Hameney, HTŞ’nin Suriye halkının büyük desteği ile Esed rejiminin sonunu getirmesini işgal gibi lanse ederek “Suriye’nin, gayretli gençleri tarafından yeniden özgürlüğe kavuşturulacağını” iddia etti. Ayrıca direniş cephesinin zayıflamadığını, kırılgan bir yapısı olmadığını ve direnişin itikadi bir mektep olduğunu savundu. Hameney, kutsal mekanları korumak ve ülkenin güvenliğini sağlamak amacıyla Suriye’de olduklarını dile getirdi. Konuşmasında Kasım Süleymani’nin Suriye’de milis güç oluşturmak için çalıştığını, bu milislere silah eğitimi verdiğini ve DEAŞ karşısında mücadele ettiklerine de değindi.
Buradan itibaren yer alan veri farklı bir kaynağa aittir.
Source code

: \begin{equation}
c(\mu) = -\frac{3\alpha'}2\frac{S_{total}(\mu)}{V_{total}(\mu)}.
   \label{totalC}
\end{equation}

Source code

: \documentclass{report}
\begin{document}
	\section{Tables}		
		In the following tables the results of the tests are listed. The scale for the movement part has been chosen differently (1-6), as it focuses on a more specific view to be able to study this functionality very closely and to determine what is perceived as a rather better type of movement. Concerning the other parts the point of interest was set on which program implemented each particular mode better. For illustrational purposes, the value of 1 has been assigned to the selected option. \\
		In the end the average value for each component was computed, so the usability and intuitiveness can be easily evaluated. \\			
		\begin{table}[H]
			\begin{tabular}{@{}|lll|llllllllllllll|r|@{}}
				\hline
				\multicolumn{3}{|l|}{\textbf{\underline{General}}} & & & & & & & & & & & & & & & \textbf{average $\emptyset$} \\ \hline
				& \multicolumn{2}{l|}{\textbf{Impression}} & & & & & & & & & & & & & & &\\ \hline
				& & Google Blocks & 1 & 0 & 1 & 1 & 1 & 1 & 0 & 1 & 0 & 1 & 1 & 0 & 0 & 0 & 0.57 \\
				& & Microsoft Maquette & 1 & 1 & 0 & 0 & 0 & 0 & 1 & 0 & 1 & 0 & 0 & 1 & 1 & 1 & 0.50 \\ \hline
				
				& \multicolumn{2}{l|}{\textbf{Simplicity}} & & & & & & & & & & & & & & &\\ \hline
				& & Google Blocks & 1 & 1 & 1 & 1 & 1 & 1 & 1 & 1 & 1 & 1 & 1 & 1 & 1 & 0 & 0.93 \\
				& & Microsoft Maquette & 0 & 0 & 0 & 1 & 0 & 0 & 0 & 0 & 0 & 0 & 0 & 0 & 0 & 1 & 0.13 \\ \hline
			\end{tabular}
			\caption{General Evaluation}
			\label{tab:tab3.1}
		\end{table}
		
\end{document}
Ayrıca hem Suriye’de hem de Irak’ta askeri olarak bulunmadıklarını sadece danışmanlık yaptıklarını öne sürdü. İran istihbarat birimlerinin birkaç ay öncesinden Suriye’yi bilgilendirdiğini söyleyen Hameney, mesajların gidip gitmediğini bilmediğini de ekledi.
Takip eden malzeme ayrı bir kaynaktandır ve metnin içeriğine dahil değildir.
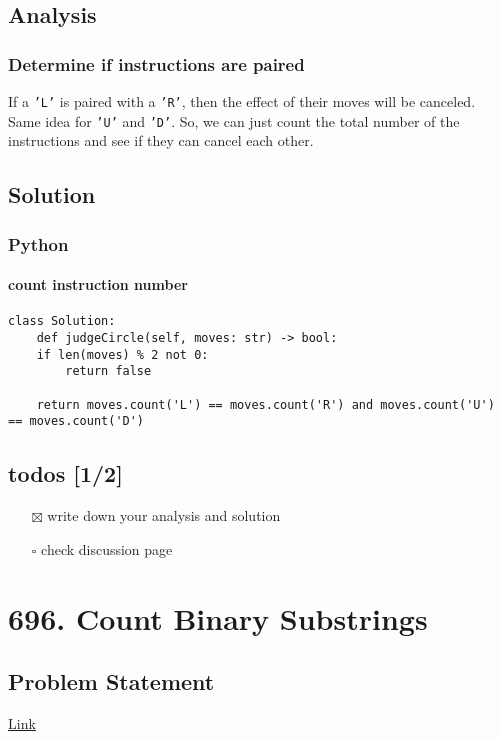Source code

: \documentclass[12pt]{article}
\begin{document}
\subsection{Analysis}
\label{sec:org4dfbf1c}
\subsubsection{Determine if instructions are paired}
\label{sec:org5b7db03}
If a \texttt{'L'} is paired with a \texttt{'R'}, then the effect of their moves will be canceled. Same idea for \texttt{'U'} and \texttt{'D'}. So, we can just count the total number of the instructions and see if they can cancel each other.
\subsection{Solution}
\label{sec:org9c4cbcb}
\subsubsection{Python}
\label{sec:orgf58bb7d}
\paragraph{count instruction number}
\label{sec:orgbe9166f}
\begin{verbatim}
class Solution:
    def judgeCircle(self, moves: str) -> bool:
	if len(moves) % 2 not 0:
	    return false

	return moves.count('L') == moves.count('R') and moves.count('U') == moves.count('D')
\end{verbatim}
\subsection{todos [1/2]}
\label{sec:org715be35}
\begin{itemize}
\item[{$\boxtimes$}] write down your analysis and solution
\item[{$\square$}] check discussion page
\end{itemize}
\section{696. Count Binary Substrings}
\label{sec:orgf8d77f1}
\subsection{Problem Statement}
\label{sec:org3ce13be}
\href{https://leetcode.com/problems/count-binary-substrings/}{Link}
\end{document}
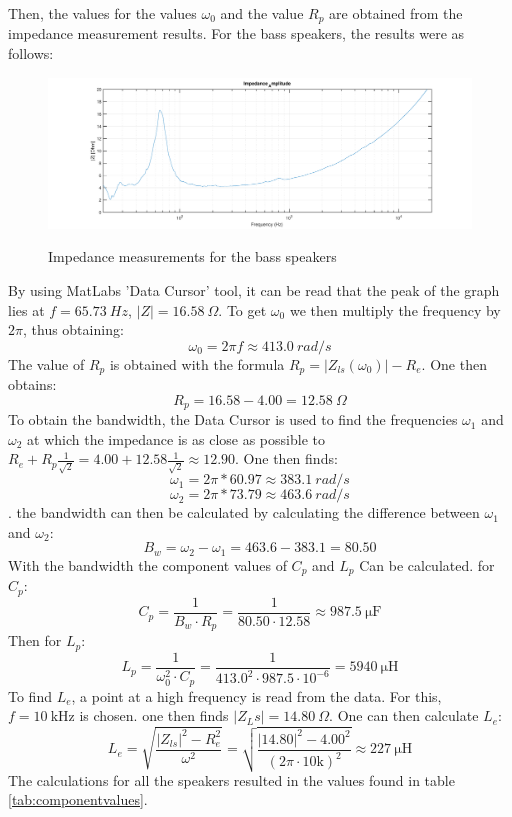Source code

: \documentclass{article}
\newcommand\abs[1]{\left|#1\right|}
\begin{document}
Then, the values for the values $\omega_0$ and the value $R_p$ are obtained from the impedance measurement results. For the bass speakers, the results were as follows:

\begin{figure}[ht]
  \centering
  \includegraphics[height=0.2\paperheight]{Figures/Bass_Impedance_Measurements}%
  \label{fig:Bass_Impedance_Measurements}
  \caption{Impedance measurements for the bass speakers}
\end{figure}

By using MatLabs 'Data Cursor' tool, it can be read that the peak of the graph lies at $f = 65.73 \ Hz$, $\abs{Z} = 16.58 \ \Omega$. To get $\omega_0$ we then multiply the frequency by $2\pi$, thus obtaining:
\newline
$$\omega_0 = 2\pi f \approx 413.0 \ rad/s$$
\newline
The value of $R_p$ is obtained with the formula $R_p = \abs{Z_{ls}(\omega_0)} - R_e$. One then obtains: 
\newline
$$R_p = 16.58 - 4.00 = 12.58\ \Omega$$
\newline
To obtain the bandwidth, the Data Cursor is used to find the frequencies $\omega_1$ and $\omega_2$ at which the impedance is as close as possible to $R_e + R_p \frac{1}{\sqrt{2}} = 4.00 + 12.58 \frac{1}{\sqrt{2}} \approx 12.90$. One then finds:
\newline
$$\omega_1 = 2\pi * 60.97 \approx 383.1\ rad/s$$
$$\omega_2 = 2\pi * 73.79 \approx 463.6\ rad/s$$. 
\newline
the bandwidth can then be calculated by calculating the difference between $\omega_1$ and $\omega_2$: 
\newline
$$B_w = \omega_2 - \omega_1 = 463.6 - 383.1 = 80.50 $$
\newline 
With the bandwidth the component values of $C_p$ and $L_p$ Can be calculated. for $C_p$:
\newline
  $$C_p = \frac{1}{B_w \cdot R_p} = \frac{1}{80.50 \cdot 12.58} \approx 987.5\ \si{\micro\farad}$$
\newline
Then for $L_p$:
\newline
  $$L_p = \frac{1}{\omega_0^2 \cdot C_p} = \frac{1}{413.0^2 \cdot 987.5\cdot10^{-6}} = 5940\ \si{\micro\henry}$$
\newline
To find $L_e$, a point at a high frequency is read from the data. For this, $f = 10\ \si{\kilo\hertz}$ is chosen. one then finds $\abs{Z_Ls} = 14.80\ \Omega$. One can then calculate $L_e$:
$$L_e = \sqrt{\frac{\abs{Z_{ls}}^2 - R_e^2}{\omega^2}} = \sqrt{\frac{\abs{14.80}^2 - 4.00^2}{(2\pi\cdot10\si{\kilo})^2}} \approx 227\ \si{\micro\henry}$$
\newline
The calculations for all the speakers resulted in the values found in table \ref{tab:componentvalues}.
\end{document}
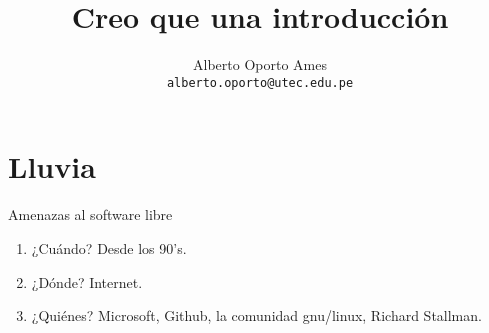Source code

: \documentclass[12pt]{article}
\title{\textbf{Creo que una introducción}}
\author{
		Alberto Oporto Ames\\
		\texttt{alberto.oporto@utec.edu.pe}
		}
\begin{document}
\maketitle
\thispagestyle{fancy}

\section{Lluvia}%
\label{sec:Lluvia}

Amenazas al software libre

\begin{enumerate}
	\item ¿Cuándo?
		\subitem Desde los 90's.
	\item ¿Dónde?
		\subitem Internet.
	\item ¿Quiénes?
		\subitem Microsoft, Github, la comunidad gnu/linux, Richard Stallman.
\end{enumerate}
\end{document}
Ayetullah Hameney 17 Aralık’ta yaptığı konuşmada da Suriye’de yaşanan değişimleri, İsrail’in ve Amerika’nın işlediği cinayetlerle eş tutarak “direnişin bittiğini zannettiler, bunlar büyük yanılgı içindeler” derken direnişin bitmeyeceğini de vurguladı. Ayıca siyonist rejimin Suriye üzerinden Hizbullah’ı kuşatmak ve kökünü kazımak için hazırlık yaptığını ama bunu başaramayacaklarını da belirtti.
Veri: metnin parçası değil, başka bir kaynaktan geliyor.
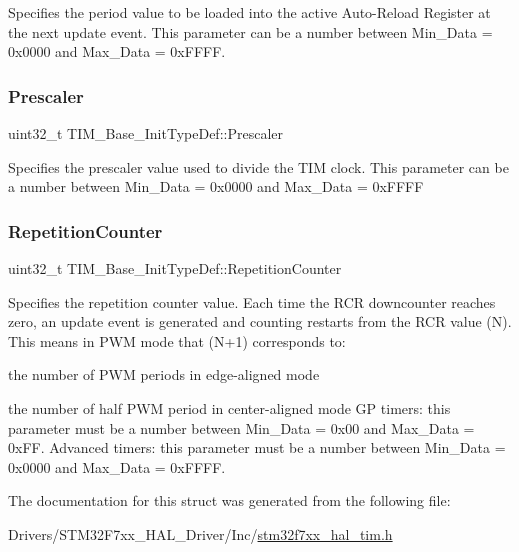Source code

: Specifies the period value to be loaded into the active Auto-\/\+Reload Register at the next update event. This parameter can be a number between Min\+\_\+\+Data = 0x0000 and Max\+\_\+\+Data = 0x\+F\+F\+FF. \mbox{\label{struct_t_i_m___base___init_type_def_afc886119e6709bb576d25b5cf8d12d92}} 
\subsubsection{\texorpdfstring{Prescaler}{Prescaler}}
{\footnotesize\ttfamily uint32\+\_\+t T\+I\+M\+\_\+\+Base\+\_\+\+Init\+Type\+Def\+::\+Prescaler}

Specifies the prescaler value used to divide the T\+IM clock. This parameter can be a number between Min\+\_\+\+Data = 0x0000 and Max\+\_\+\+Data = 0x\+F\+F\+FF \mbox{\label{struct_t_i_m___base___init_type_def_aa949328175500fd1d112f64a4db5ae79}} 
\subsubsection{\texorpdfstring{RepetitionCounter}{RepetitionCounter}}
{\footnotesize\ttfamily uint32\+\_\+t T\+I\+M\+\_\+\+Base\+\_\+\+Init\+Type\+Def\+::\+Repetition\+Counter}

Specifies the repetition counter value. Each time the R\+CR downcounter reaches zero, an update event is generated and counting restarts from the R\+CR value (N). This means in P\+WM mode that (N+1) corresponds to\+:
\begin{DoxyItemize}
\item the number of P\+WM periods in edge-\/aligned mode
\item the number of half P\+WM period in center-\/aligned mode GP timers\+: this parameter must be a number between Min\+\_\+\+Data = 0x00 and Max\+\_\+\+Data = 0x\+FF. Advanced timers\+: this parameter must be a number between Min\+\_\+\+Data = 0x0000 and Max\+\_\+\+Data = 0x\+F\+F\+FF. 
\end{DoxyItemize}

The documentation for this struct was generated from the following file\+:\begin{DoxyCompactItemize}
\item 
Drivers/\+S\+T\+M32\+F7xx\+\_\+\+H\+A\+L\+\_\+\+Driver/\+Inc/\mbox{\hyperlink{stm32f7xx__hal__tim_8h}{stm32f7xx\+\_\+hal\+\_\+tim.\+h}}\end{DoxyCompactItemize}
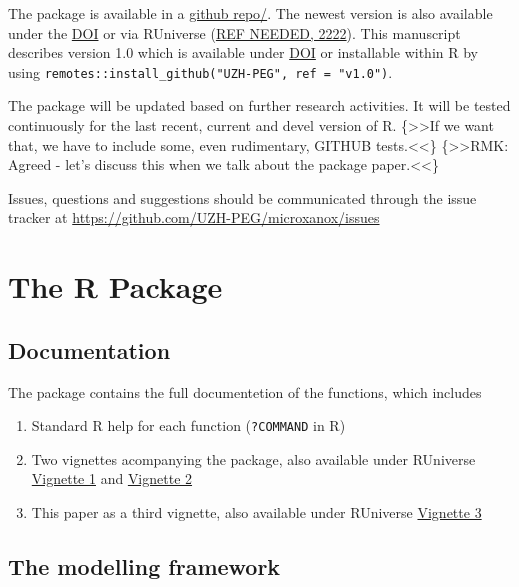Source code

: \documentclass[
]{article}
\providecommand{\tightlist}{%
  \setlength{\itemsep}{0pt}\setlength{\parskip}{0pt}}
\begin{document}
The package is available in a \href{https://github.com/UZH-PEG/microxanox/}{github repo/}. The newest version is also available under the \href{https://DOI}{DOI} or via RUniverse (\protect\hyperlink{ref-REF_NEEDED}{REF NEEDED, 2222}). This manuscript describes version 1.0 which is available under \href{https://DOI}{DOI} or installable within R by using \texttt{remotes::install\_github("UZH-PEG",\ ref\ =\ "v1.0")}.

The package will be updated based on further research activities. It will be tested continuously for the last recent, current and devel version of R.
\{\textgreater\textgreater If we want that, we have to include some, even rudimentary, GITHUB tests.\textless\textless\}
\{\textgreater\textgreater RMK: Agreed - let's discuss this when we talk about the package paper.\textless\textless\}

Issues, questions and suggestions should be communicated through the issue tracker at \url{https://github.com/UZH-PEG/microxanox/issues}

\hypertarget{the-r-package}{%
\section{The R Package}\label{the-r-package}}

\hypertarget{documentation}{%
\subsection{Documentation}\label{documentation}}

The package contains the full documentetion of the functions, which includes

\begin{enumerate}
\def\labelenumi{\arabic{enumi}.}
\tightlist
\item
  Standard R help for each function (\texttt{?COMMAND} in R)
\item
  Two vignettes acompanying the package, also available under RUniverse \href{@LINK_NEEDED}{Vignette 1} and \href{@LINK_NEEDED}{Vignette 2}
\item
  This paper as a third vignette, also available under RUniverse \href{@LINK_NEEDED}{Vignette 3}
\end{enumerate}

\hypertarget{the-modelling-framework}{%
\subsection{The modelling framework}\label{the-modelling-framework}}
\end{document}
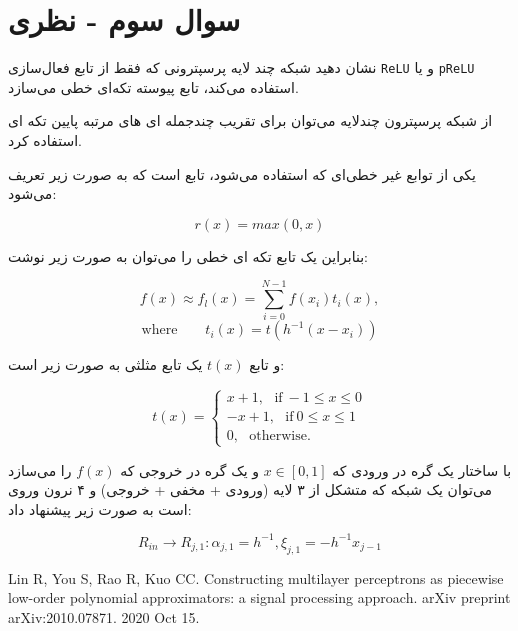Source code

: \section{سوال سوم - نظری}

نشان دهید شبکه چند لایه پرسپترونی که فقط از تابع فعال‌سازی \texttt{ReLU} و یا \texttt{pReLU} استفاده می‌کند، تابع پیوسته تکه‌ای خطی می‌سازد.


\begin{qsolve}
از شبکه پرسپترون چند‌لایه می‌توان برای تقریب چند‌جمله ای های مرتبه پایین تکه ای استفاده کرد. \cite{ref1}

یکی از توابع غیر خطی‌ای که استفاده می‌شود، تابع  است که به صورت زیر تعریف می‌شود:

	$$ r(x)=max(0, x) $$
	
	بنابراین یک تابع تکه ای خطی را می‌توان به صورت زیر نوشت:
	
	$$ f(x)\approx f_l(x)=\sum_{i=0}^{N-1} f(x_i)t_i(x), $$
	$$ \text{where} \qquad t_i(x)=t(h^{-1}(x-x_i)) $$
	
	و تابع $t(x)$ یک تابع مثلثی به صورت زیر است:
	
	$$
	t(x)=
	\begin{cases}
		x+1, \ \ \  \text{if} \ -1\le x \le 0 \\
		-x+1, \ \ \ \text{if} \ 0\le x \le 1 \\
		0,     \ \ \ \text{otherwise.}
	\end{cases}
	$$
	
	با ساختار یک گره در ورودی که $x \in [0,1]$ و یک گره در خروجی که $f(x)$ را می‌سازد می‌توان یک شبکه  که متشکل از ۳ لایه (ورودی + مخفی + خروجی) و ۴ نرون وروی است به صورت زیر پیشنهاد داد:
	
	$$
		R_{in} \rightarrow R_{j, 1}: \alpha_{j, 1}=h^{-1}, \xi_{j,1}=-h^{-1}x_{j-1}
	$$
	
\end{qsolve}

















\begin{latin}
	\begin{thebibliography}{9}
		Lin R, You S, Rao R, Kuo CC. Constructing multilayer perceptrons as piecewise low-order polynomial approximators: a signal processing approach. arXiv preprint arXiv:2010.07871. 2020 Oct 15.	
	\end{thebibliography} 
\end{latin}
Suriye’deki Gelişmeler İran Basınında Nasıl Yer Buldu?
Suriyeli muhaliflerin Halep operasyonuna başlamasına İran’ın ilk tepkisi sosyal medya ve haber sitelerinden geldi. Sosyal medya propagandacıları muhaliflerle ilgili olarak “tekfirci-selefi terörist” ibareleri ile suçlayıcı bir dil kullandılar. Muhalif grupların arkasında Türkiye’nin olduğuna inanan İranlılar, Türkiye ve Cumhurbaşkanı Erdoğan’a karşı hakarete varan sözler ettiler. Gazeteler, olayın başlamasından üç gün sonra konuya yer verirken, çoğunlukla sosyal medyaya da hâkim olan “tekfirci-terörist”, “Türkiye, İsrail ile ortak hareket ediyor”, “Türkiye Selefileri destekliyor”, “Türkiye Fitne Çıkarıyor” gibi başlıklar kullandı.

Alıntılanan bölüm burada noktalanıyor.